■ Your assignment ■
Copy the data from the line that contains "- **Preservation**: Many" to its last line, exactly, including both of those lines and leaving out everything before.

------

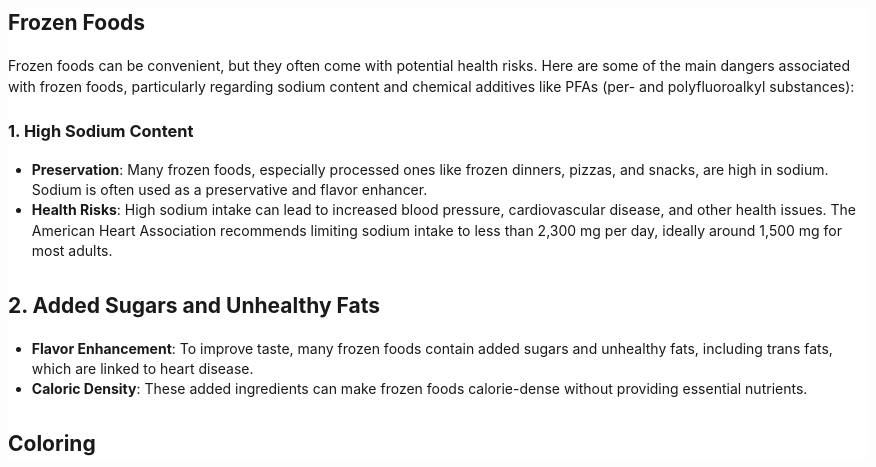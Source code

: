 ## Frozen Foods

Frozen foods can be convenient, but they often come with potential health risks. Here are some of the main dangers associated with frozen foods, particularly regarding sodium content and chemical additives like PFAs (per- and polyfluoroalkyl substances):

### 1. High Sodium Content

- **Preservation**: Many frozen foods, especially processed ones like frozen dinners, pizzas, and snacks, are high in sodium. Sodium is often used as a preservative and flavor enhancer.
- **Health Risks**: High sodium intake can lead to increased blood pressure, cardiovascular disease, and other health issues. The American Heart Association recommends limiting sodium intake to less than 2,300 mg per day, ideally around 1,500 mg for most adults.

## 2. Added Sugars and Unhealthy Fats

- **Flavor Enhancement**: To improve taste, many frozen foods contain added sugars and unhealthy fats, including trans fats, which are linked to heart disease.
- **Caloric Density**: These added ingredients can make frozen foods calorie-dense without providing essential nutrients.

## Coloring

------

■ Solution ■
- **Preservation**: Many frozen foods, especially processed ones like frozen dinners, pizzas, and snacks, are high in sodium. Sodium is often used as a preservative and flavor enhancer.
- **Health Risks**: High sodium intake can lead to increased blood pressure, cardiovascular disease, and other health issues. The American Heart Association recommends limiting sodium intake to less than 2,300 mg per day, ideally around 1,500 mg for most adults.

## 2. Added Sugars and Unhealthy Fats

- **Flavor Enhancement**: To improve taste, many frozen foods contain added sugars and unhealthy fats, including trans fats, which are linked to heart disease.
- **Caloric Density**: These added ingredients can make frozen foods calorie-dense without providing essential nutrients.

## Coloring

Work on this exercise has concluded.